Lavoratori selezionati da un codice

I colloqui di lavoro così come fatti fino ad ora, potrebbero essere sostituti. Al loro posto, codici, algoritmi e file di numeri che effettueranno la scelta del candidato ideale sulla base di esperienze lavorative pregresse, formazione professionale e accademica, tutto senza mai incontrare faccia a faccia i candidati.

Si tratta, di sistemi che punterebbero a ridurre le influenze esterne, che potrebbero condizionare i colloqui.

Startup al lavoro

A capo di questa nuova tendenza di selezione del personale, alcune startup delle Silicon Valley, che con diversi algoritmi cercano di automatizzare il processo di selezione.

Molte di queste startup, grazie ai software che hanno sviluppato, sono in grano di migliorare il processo di selezione, arrivando all’assunzione di personale con caratteristiche professionali e personali adatte a svolgere la mansione richiesta.

Una delle startup che sta emergendo in questo contesto, ha reso noti alcuni dei fattori tenuti in conto dai suoi algoritmi per realizzare una prima scrematura delle candidature.

Il software allo studio, mette sotto esame l’intera rete alla ricerca di progetti personali dei candidati o di informazioni non presenti nei curriculum inviati.

 In questo modo, il software è in grado di entrare in possesso di dati introvabili dai datori di lavoro.

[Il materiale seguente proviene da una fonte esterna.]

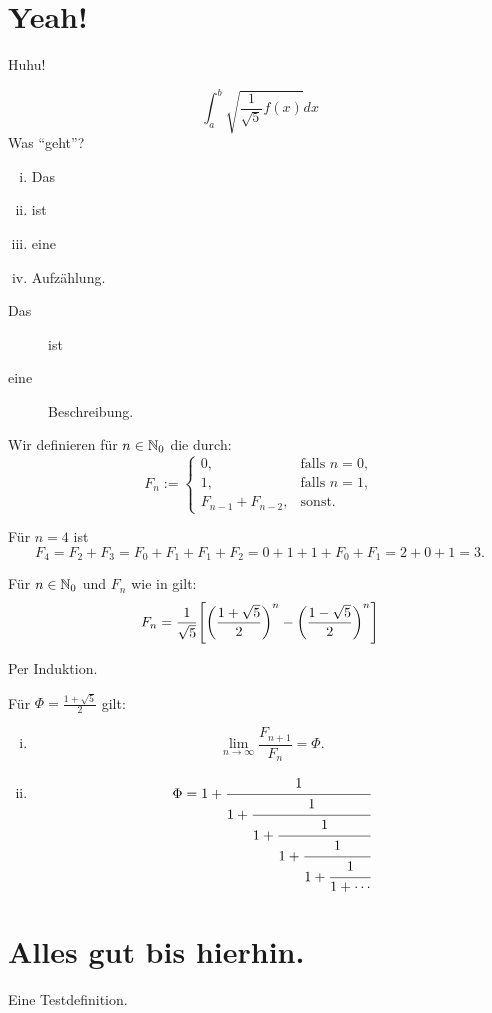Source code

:\section{Yeah!}
Huhu! 

\[
	\int_{a}^{b} \sqrt{\frac{1}{\sqrt{5}} f(x)} dx
\]
Was \enquote{geht}? 

\begin{enumerate}[(i)]
	\item Das
	\item ist 
	\item eine
	\item Aufzählung.
\end{enumerate}

\begin{description}
	\item[Das] ist
	\item[eine] Beschreibung.
\end{description}

\begin{definition}
	\label{def:fibonacci}
	Wir definieren für $n \in \mathbb{N}_0$ die  durch:
	\[
		F_n := \begin{cases}
			0, & \text{falls } n = 0, \\
			1, & \text{falls } n = 1, \\
			F_{n-1} + F_{n-2}, & \text{sonst.}
		\end{cases}
	\]
\end{definition}

\begin{beispiel}
	Für $n = 4$ ist
	\[
		F_4 = F_2 + F_3 = F_0 + F_1 + F_1 + F_2 = 0 + 1 + 1 + F_0 + F_1 = 2 + 0 + 1 = 3.
	\]
\end{beispiel}

\begin{satz}
	Für $n \in \mathbb{N}_0$ und $F_n$ wie in  gilt:
	\[
		F_n = \frac{1}{\sqrt{5}} \benb{ \enb{\frac{1+\sqrt{5}}{2}}^n - \enb{\frac{1-\sqrt{5}}{2}}^n}
	\]
\end{satz}

\begin{beweis}
	Per Induktion.
\end{beweis}

\begin{korollar}
	Für $\Phi = \frac{1+\sqrt{5}}{2}$ gilt:
	\begin{enumerate}[(i)]
		\item \[
			\lim\limits_{n \rightarrow \infty} \frac{F_{n+1}}{F_n} = \Phi.
		\]
		\item \[
			\Phi = 1 + \cfrac{1}{1+ \cfrac{1}{1 + \cfrac{1}{1 + \cfrac{1}{1 + \cfrac{1}{1 + \cdots}}}}}
		\]
	\end{enumerate}
\end{korollar}
\lipsum

\section{Alles gut bis hierhin.}
\begin{definition}[Test]
	Eine Testdefinition.
\end{definition}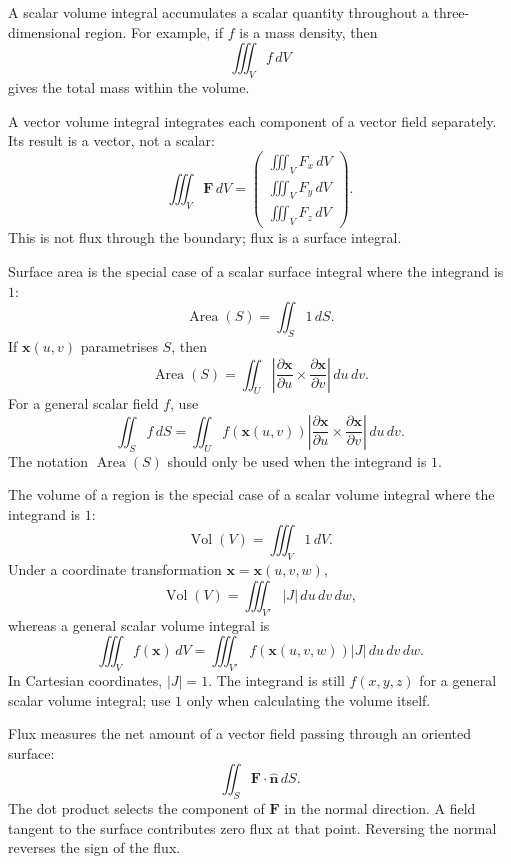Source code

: \begin{blackbox}
  A scalar volume integral accumulates a scalar quantity throughout a three-dimensional region. For example, if $f$ is a mass density, then
  \[
    \iiint_V f\,dV
  \]
  gives the total mass within the volume.

  A vector volume integral integrates each component of a vector field separately. Its result is a vector, not a scalar:
  \[
    \iiint_V \mathbf{F}\,dV
    =
    \begin{pmatrix}
      \iiint_V F_x\,dV\\
      \iiint_V F_y\,dV\\
      \iiint_V F_z\,dV
    \end{pmatrix}.
  \]
  This is not flux through the boundary; flux is a surface integral.
\end{blackbox}

\begin{blackbox}
  Surface area is the special case of a scalar surface integral where the integrand is $1$:
  \[
    \operatorname{Area}(S)=\iint_S 1\,dS.
  \]
  If $\mathbf{x}(u,v)$ parametrises $S$, then
  \[
    \operatorname{Area}(S)
    =\iint_U
    \left|\frac{\partial\mathbf{x}}{\partial u}
    \times
    \frac{\partial\mathbf{x}}{\partial v}\right|\,du\,dv.
  \]
  For a general scalar field $f$, use
  \[
    \iint_S f\,dS
    =\iint_U f(\mathbf{x}(u,v))
    \left|\frac{\partial\mathbf{x}}{\partial u}
    \times
    \frac{\partial\mathbf{x}}{\partial v}\right|\,du\,dv.
  \]
  The notation $\operatorname{Area}(S)$ should only be used when the integrand is $1$.
\end{blackbox}

\begin{blackbox}
  The volume of a region is the special case of a scalar volume integral where the integrand is $1$:
  \[
    \operatorname{Vol}(V)=\iiint_V 1\,dV.
  \]
  Under a coordinate transformation $\mathbf{x}=\mathbf{x}(u,v,w)$,
  \[
    \operatorname{Vol}(V)
    =\iiint_{V'} |J|\,du\,dv\,dw,
  \]
  whereas a general scalar volume integral is
  \[
    \iiint_V f(\mathbf{x})\,dV
    =\iiint_{V'} f(\mathbf{x}(u,v,w))|J|\,du\,dv\,dw.
  \]
  In Cartesian coordinates, $|J|=1$. The integrand is still $f(x,y,z)$ for a general scalar volume integral; use $1$ only when calculating the volume itself.
\end{blackbox}

\begin{blackbox}
  Flux measures the net amount of a vector field passing through an oriented surface:
  \[
    \iint_S \mathbf{F}\cdot\hat{\mathbf{n}}\,dS.
  \]
  The dot product selects the component of $\mathbf{F}$ in the normal direction. A field tangent to the surface contributes zero flux at that point. Reversing the normal reverses the sign of the flux.
\end{blackbox}

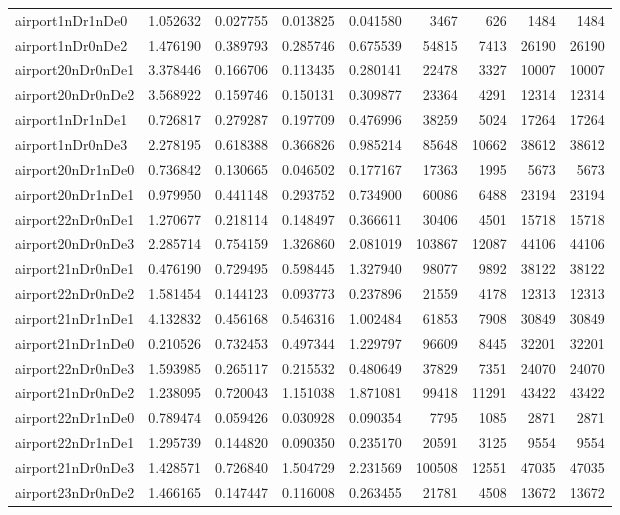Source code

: \documentclass[../../../thesis.tex]{subfiles}
\begin{document}
\begin{longtable}{|l|r|r|r|r|r|r|r|r|}
airport1nDr1nDe0 & 1.052632 & 0.027755 & 0.013825 & 0.041580 & 3467 & 626 & 1484 & 1484 \\
airport1nDr0nDe2 & 1.476190 & 0.389793 & 0.285746 & 0.675539 & 54815 & 7413 & 26190 & 26190 \\
airport20nDr0nDe1 & 3.378446 & 0.166706 & 0.113435 & 0.280141 & 22478 & 3327 & 10007 & 10007 \\
airport20nDr0nDe2 & 3.568922 & 0.159746 & 0.150131 & 0.309877 & 23364 & 4291 & 12314 & 12314 \\
airport1nDr1nDe1 & 0.726817 & 0.279287 & 0.197709 & 0.476996 & 38259 & 5024 & 17264 & 17264 \\
airport1nDr0nDe3 & 2.278195 & 0.618388 & 0.366826 & 0.985214 & 85648 & 10662 & 38612 & 38612 \\
airport20nDr1nDe0 & 0.736842 & 0.130665 & 0.046502 & 0.177167 & 17363 & 1995 & 5673 & 5673 \\
airport20nDr1nDe1 & 0.979950 & 0.441148 & 0.293752 & 0.734900 & 60086 & 6488 & 23194 & 23194 \\
airport22nDr0nDe1 & 1.270677 & 0.218114 & 0.148497 & 0.366611 & 30406 & 4501 & 15718 & 15718 \\
airport20nDr0nDe3 & 2.285714 & 0.754159 & 1.326860 & 2.081019 & 103867 & 12087 & 44106 & 44106 \\
airport21nDr0nDe1 & 0.476190 & 0.729495 & 0.598445 & 1.327940 & 98077 & 9892 & 38122 & 38122 \\
airport22nDr0nDe2 & 1.581454 & 0.144123 & 0.093773 & 0.237896 & 21559 & 4178 & 12313 & 12313 \\
airport21nDr1nDe1 & 4.132832 & 0.456168 & 0.546316 & 1.002484 & 61853 & 7908 & 30849 & 30849 \\
airport21nDr1nDe0 & 0.210526 & 0.732453 & 0.497344 & 1.229797 & 96609 & 8445 & 32201 & 32201 \\
airport22nDr0nDe3 & 1.593985 & 0.265117 & 0.215532 & 0.480649 & 37829 & 7351 & 24070 & 24070 \\
airport21nDr0nDe2 & 1.238095 & 0.720043 & 1.151038 & 1.871081 & 99418 & 11291 & 43422 & 43422 \\
airport22nDr1nDe0 & 0.789474 & 0.059426 & 0.030928 & 0.090354 & 7795 & 1085 & 2871 & 2871 \\
airport22nDr1nDe1 & 1.295739 & 0.144820 & 0.090350 & 0.235170 & 20591 & 3125 & 9554 & 9554 \\
airport21nDr0nDe3 & 1.428571 & 0.726840 & 1.504729 & 2.231569 & 100508 & 12551 & 47035 & 47035 \\
airport23nDr0nDe2 & 1.466165 & 0.147447 & 0.116008 & 0.263455 & 21781 & 4508 & 13672 & 13672 \\

\end{longtable}
\end{document}
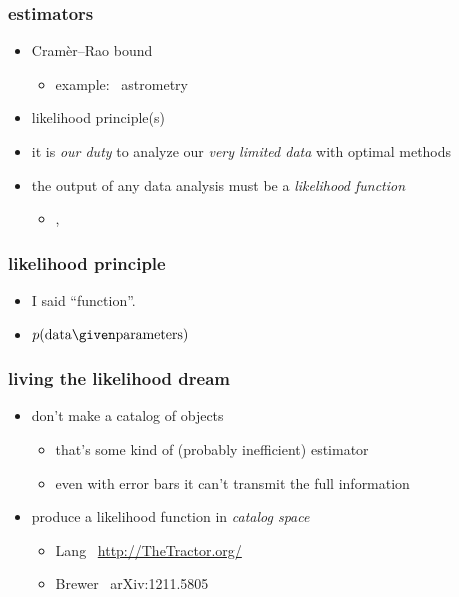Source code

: \documentclass[pdftex]{beamer}
\newcommand{\data}{\mbox{data}}
\newcommand{\pars}{\mbox{parameters}}
\begin{document}
\begin{frame}
  \frametitle{estimators}
  \begin{itemize}
  \item Cram\`er--Rao bound
    \begin{itemize}
    \item example: \gaia\ astrometry
    \end{itemize}
  \item likelihood principle(s)
  \item it is \emph{our duty} to analyze our \emph{very limited data} with optimal methods
  \item the output of any data analysis must be a \emph{likelihood function}
    \begin{itemize}
    \item {}, 
    \end{itemize}
  \end{itemize}
\end{frame}

\begin{frame}
  \frametitle{likelihood principle}
  \begin{itemize}
  \item I said ``function''.
  \item $p(\data\given\pars)$
  \end{itemize}
\end{frame}

\begin{frame}
  \frametitle{living the likelihood dream}
  \begin{itemize}
  \item don't make a catalog of objects
    \begin{itemize}
    \item that's some kind of (probably inefficient) estimator
    \item even with error bars it can't transmit the full information
    \end{itemize}
  \item produce a likelihood function in \emph{catalog space}
    \begin{itemize}
    \item Lang \etal\ \url{http://TheTractor.org/}
    \item Brewer \etal\ arXiv:1211.5805
    \end{itemize}
  \end{itemize}
\end{frame}
\end{document}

Non solo,  alcuni gli algoritmi sfruttano i big data per tracciare l’evoluzione professionale dei vari profili nel database, così da calcolare quale sia il momento più adatto per contattare un candidato e proporgli un nuovo lavoro.

Assenza del fattore umano

Uno degli obiettivi degli algoritmi allo studio, è sicuramente quello di rendere il processo di selezione più semplice ed economico.

Con una prima scrematura delle candidature effettuate dagli algoritmi, i colloqui potrebbero così essere ridotti al minimo.

Non solo, ma attraverso strumenti informatici si eliminerebbe il fattore umano, che spesso e influenza la scelta finale durante il processo di selezione. Un sistema di questo tipo potrebbe portare ad un’ambiente di lavoro dove si viene scelti per le proprie esperienze professionali e abilità lavoratori e non per antipatia o simpatia.

Anche se può sembrare possibile, eliminare i fattori di discriminazione all’interno del processo di selezione lavorativa non è così facile.  Gli algoritmi, infatti, sono realizzati e ideati da persone che costruiscono gli algoritmi basandosi proprio su comportamenti di utenti umani. In ogni caso, il fattore umano potrebbe comunque pesare scelta finale.